The term “stan” is used widely, seen on every social media platform, and is familiar amongst a large majority of people. When it comes to the origins of the term, many believe that the term is a combination of “fan” and “stalker”; however, the term originates from Eminem’s song “Stan” which was released in 2000. The song features a twisted allegory about a man who was driven to the edge when his idol ignored his fan mail. The term was, and to some people still is, a substitute for an overzealous or obsessed fan. Now twenty years later, the term “stan” is seen as a badge of honor to those who are committed or just another word for fans to express how much they enjoy the content of their idol. With the label’s definition facing a period of transition, from obsessive to simply dedicated, the perception of stan culture isn’t so clear cut. 

Most celebrities seem to encourage stan culture or behavior, giving titles for their fans to refer to themselves as. For example, Lady Gaga refers to her fan base as her “Little Monsters” and Nicki Minaj has the “Barbz”. With enough motivations, fans have a great influence on the growth of a creator’s career, especially through social media, and have the power of a majority to hinder those that disagree with their views. This power dynamic has creators catering to their audience, tailoring their delivery for fans and who gets to hear it.   

However, there is a much more dark, toxic side to stan culture. Stan culture has been a part of history since the Roman reign, people used to collect gladiator’s sweat purely out of admiration. During the Victorian era, fans of author Arthur Conan Doyle forced him to revive fan favorite, Sherlock Holmes. On the more extreme side, a superfan of the Beatles plotted the murder of John Lennon. This isn’t exclusive to the west. In Korea, this type of idolization is prevalent within the K-pop industry. Many fans obsess over their idols to the point of stalking, privately taking photos, wiretapping their phones, and even breaking into their homes. 

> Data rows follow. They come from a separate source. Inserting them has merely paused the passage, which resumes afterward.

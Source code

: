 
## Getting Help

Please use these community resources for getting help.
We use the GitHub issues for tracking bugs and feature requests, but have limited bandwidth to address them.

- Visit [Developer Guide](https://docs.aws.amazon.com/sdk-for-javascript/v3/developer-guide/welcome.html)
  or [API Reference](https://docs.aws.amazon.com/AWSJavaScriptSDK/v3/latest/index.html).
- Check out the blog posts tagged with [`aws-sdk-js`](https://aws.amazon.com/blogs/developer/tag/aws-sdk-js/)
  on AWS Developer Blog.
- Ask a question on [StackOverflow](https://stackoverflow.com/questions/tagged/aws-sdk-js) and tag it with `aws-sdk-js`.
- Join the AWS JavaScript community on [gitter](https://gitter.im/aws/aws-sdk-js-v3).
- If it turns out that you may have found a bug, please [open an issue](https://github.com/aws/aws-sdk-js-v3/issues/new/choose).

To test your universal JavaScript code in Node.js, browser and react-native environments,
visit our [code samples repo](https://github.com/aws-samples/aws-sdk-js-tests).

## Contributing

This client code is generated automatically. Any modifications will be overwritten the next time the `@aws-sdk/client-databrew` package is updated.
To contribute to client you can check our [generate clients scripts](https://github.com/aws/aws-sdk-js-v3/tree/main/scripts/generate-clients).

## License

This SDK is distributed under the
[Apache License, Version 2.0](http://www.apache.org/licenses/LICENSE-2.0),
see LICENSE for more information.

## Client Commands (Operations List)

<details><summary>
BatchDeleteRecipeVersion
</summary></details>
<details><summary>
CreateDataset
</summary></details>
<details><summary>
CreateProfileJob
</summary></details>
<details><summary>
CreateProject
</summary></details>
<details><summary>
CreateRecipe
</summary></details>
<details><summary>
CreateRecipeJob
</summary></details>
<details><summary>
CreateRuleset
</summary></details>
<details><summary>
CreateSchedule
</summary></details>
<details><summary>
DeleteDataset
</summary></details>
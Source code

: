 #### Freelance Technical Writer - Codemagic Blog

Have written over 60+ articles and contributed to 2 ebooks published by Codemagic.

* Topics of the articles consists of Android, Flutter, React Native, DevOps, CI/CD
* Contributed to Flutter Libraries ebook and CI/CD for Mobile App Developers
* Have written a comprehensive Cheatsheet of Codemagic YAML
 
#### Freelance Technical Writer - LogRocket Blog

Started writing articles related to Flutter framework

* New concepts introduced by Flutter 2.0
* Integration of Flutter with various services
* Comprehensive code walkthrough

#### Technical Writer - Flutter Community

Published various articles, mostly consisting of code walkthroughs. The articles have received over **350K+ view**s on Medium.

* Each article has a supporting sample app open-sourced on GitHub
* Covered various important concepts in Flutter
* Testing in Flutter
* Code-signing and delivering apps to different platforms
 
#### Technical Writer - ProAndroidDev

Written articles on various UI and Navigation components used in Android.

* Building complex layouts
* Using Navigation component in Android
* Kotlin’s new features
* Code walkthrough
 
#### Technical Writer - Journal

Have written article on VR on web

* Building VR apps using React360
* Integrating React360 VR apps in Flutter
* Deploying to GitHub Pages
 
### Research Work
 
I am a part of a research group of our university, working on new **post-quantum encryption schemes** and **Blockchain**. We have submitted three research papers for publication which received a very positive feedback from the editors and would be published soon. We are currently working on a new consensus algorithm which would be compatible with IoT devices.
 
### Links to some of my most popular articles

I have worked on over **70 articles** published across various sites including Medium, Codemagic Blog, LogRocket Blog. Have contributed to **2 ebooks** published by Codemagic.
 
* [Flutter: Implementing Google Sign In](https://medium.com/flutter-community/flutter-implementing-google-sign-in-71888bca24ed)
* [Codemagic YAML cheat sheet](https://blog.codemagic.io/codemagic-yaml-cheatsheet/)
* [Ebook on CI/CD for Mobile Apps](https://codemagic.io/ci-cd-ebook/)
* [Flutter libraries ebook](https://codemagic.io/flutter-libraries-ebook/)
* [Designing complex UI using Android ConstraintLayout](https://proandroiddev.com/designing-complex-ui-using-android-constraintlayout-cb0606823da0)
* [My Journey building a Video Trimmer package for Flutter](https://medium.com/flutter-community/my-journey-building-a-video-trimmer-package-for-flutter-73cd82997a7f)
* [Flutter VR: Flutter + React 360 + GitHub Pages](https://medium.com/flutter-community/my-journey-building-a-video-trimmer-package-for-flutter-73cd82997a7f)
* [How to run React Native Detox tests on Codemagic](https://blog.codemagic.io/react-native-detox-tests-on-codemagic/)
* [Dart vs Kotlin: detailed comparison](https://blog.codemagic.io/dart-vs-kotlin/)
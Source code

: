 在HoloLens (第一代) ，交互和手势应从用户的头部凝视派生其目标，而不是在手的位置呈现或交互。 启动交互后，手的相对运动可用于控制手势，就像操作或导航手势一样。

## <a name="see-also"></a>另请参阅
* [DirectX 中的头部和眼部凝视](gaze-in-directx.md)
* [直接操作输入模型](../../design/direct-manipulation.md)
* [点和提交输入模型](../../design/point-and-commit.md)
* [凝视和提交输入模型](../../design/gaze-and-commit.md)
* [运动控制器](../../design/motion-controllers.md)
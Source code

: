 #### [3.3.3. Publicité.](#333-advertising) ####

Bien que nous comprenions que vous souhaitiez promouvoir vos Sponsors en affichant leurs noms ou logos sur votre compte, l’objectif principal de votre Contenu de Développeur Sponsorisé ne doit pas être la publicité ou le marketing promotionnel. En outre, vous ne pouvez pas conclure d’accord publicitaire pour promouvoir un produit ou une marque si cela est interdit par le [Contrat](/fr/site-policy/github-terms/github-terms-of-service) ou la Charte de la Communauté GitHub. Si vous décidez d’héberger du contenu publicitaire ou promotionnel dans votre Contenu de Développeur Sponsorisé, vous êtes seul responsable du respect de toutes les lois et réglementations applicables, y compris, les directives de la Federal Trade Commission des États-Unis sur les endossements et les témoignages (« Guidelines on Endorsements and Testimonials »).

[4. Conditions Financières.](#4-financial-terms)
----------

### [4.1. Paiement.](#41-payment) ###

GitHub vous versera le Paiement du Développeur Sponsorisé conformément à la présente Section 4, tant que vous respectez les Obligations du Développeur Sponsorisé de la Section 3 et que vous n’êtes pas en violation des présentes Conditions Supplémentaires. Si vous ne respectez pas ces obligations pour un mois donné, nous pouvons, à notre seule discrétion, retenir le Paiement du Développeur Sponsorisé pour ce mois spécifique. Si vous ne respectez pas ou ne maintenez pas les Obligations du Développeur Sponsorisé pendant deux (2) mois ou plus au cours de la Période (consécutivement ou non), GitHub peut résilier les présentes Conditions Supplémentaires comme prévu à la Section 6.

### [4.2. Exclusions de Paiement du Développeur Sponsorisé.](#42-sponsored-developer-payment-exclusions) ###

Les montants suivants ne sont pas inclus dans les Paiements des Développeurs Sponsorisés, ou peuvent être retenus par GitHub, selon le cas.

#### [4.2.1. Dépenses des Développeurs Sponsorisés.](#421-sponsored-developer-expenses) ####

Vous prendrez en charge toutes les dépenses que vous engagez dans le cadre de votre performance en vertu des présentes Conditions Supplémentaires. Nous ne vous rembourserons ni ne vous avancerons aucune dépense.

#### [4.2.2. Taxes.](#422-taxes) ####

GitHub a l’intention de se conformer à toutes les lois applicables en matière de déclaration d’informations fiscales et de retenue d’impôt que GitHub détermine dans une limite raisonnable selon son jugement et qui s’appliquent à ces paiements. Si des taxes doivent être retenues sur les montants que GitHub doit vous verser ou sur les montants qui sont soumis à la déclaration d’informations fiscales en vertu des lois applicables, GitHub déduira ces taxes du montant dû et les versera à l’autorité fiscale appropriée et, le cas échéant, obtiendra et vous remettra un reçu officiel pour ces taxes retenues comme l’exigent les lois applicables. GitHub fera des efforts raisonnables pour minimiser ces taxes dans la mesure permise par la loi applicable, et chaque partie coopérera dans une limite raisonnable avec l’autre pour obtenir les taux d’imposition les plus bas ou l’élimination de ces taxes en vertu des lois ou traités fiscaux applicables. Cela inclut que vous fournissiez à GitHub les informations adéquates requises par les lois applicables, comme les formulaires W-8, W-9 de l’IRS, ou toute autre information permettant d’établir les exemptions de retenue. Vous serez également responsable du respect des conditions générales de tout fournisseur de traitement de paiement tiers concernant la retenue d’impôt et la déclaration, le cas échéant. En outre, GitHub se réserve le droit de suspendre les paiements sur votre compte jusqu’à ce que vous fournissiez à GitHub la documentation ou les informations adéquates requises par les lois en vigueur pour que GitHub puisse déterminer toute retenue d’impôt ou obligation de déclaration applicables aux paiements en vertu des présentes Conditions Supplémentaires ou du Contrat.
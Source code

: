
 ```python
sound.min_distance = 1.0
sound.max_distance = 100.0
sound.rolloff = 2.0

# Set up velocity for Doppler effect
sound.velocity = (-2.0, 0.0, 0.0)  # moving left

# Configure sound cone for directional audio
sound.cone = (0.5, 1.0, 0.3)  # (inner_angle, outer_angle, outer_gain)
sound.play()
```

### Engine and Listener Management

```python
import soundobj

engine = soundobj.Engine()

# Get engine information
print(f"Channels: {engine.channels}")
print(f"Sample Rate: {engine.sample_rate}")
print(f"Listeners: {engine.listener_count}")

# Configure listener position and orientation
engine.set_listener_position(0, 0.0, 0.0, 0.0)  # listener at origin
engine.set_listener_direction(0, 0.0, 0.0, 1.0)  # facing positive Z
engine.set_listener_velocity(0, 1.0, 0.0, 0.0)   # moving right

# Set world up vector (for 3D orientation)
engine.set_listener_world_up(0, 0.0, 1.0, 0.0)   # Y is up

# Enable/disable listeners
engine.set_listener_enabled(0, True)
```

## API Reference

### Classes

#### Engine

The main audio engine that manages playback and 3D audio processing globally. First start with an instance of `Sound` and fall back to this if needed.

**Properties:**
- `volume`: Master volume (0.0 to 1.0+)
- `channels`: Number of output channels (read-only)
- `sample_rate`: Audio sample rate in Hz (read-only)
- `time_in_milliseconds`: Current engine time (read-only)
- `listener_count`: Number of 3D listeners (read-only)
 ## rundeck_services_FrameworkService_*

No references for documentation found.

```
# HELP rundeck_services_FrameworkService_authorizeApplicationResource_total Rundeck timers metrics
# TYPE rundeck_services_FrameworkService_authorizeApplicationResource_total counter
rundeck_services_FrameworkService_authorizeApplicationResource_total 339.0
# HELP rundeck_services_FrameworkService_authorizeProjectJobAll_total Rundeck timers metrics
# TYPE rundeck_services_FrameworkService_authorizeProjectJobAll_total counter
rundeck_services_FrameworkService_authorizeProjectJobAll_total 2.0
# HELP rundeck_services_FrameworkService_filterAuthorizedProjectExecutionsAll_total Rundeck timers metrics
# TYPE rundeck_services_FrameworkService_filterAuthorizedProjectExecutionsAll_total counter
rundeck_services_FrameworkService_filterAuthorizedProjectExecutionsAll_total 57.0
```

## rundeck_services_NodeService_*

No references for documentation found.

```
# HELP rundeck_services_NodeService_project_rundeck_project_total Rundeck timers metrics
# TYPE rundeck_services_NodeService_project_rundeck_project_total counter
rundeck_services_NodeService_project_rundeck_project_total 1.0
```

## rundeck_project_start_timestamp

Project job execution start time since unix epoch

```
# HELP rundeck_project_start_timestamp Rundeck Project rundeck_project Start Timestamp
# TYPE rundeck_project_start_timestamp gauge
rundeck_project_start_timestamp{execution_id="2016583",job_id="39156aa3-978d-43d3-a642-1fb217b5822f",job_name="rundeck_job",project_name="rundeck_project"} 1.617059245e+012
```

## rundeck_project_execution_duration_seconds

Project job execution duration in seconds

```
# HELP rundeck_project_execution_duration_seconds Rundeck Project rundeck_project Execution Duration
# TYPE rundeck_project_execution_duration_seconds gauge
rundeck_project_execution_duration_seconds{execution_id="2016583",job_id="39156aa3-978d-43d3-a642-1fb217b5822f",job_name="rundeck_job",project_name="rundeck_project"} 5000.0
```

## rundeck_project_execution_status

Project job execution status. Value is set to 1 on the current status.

Another issue with stan culture, is the generalization of stans. Social media is the biggest outlet for stans to express their love for creators, yet they may end up facing backlash. This is due to the one percent, the few, stans that cross boundaries that shouldn’t be crossed. It’s this same amount of stans that create a bad image for all by hate comments or direct messages towards people that don’t enjoy their idol as much or speak negatively of them. With the old definition clashing with the new, misunderstandings and confusion on the term is common. The old definition ends up supported by the actions of the small amount of toxic fans, and so many approach stan culture in this negative light. 

Despite the term’s origins, stan culture isn’t as toxic as it is perceived to be. More often than not, stans of celebrities or content creators use that label as a way to express their abundant joy for the content while being able to make friends that enjoy the creator just as much. Stan culture is beneficial in giving fans a safe place to create meaningful friendships and be able to talk endlessly, and openly, about their idols; it allows for people to feel accepted. And for the most part, many stans understand the boundaries they cannot cross in regards to a creator and their personal life. 

Stan culture still has hope for a less toxic association. The definition of a stan is beginning to shift and it’s important to not hold the one percent responsible for the entirety of stan behaviors. In its simplicity, a stan is merely someone that wishes to create friendships with those that will accept them and enjoys their idols just as much.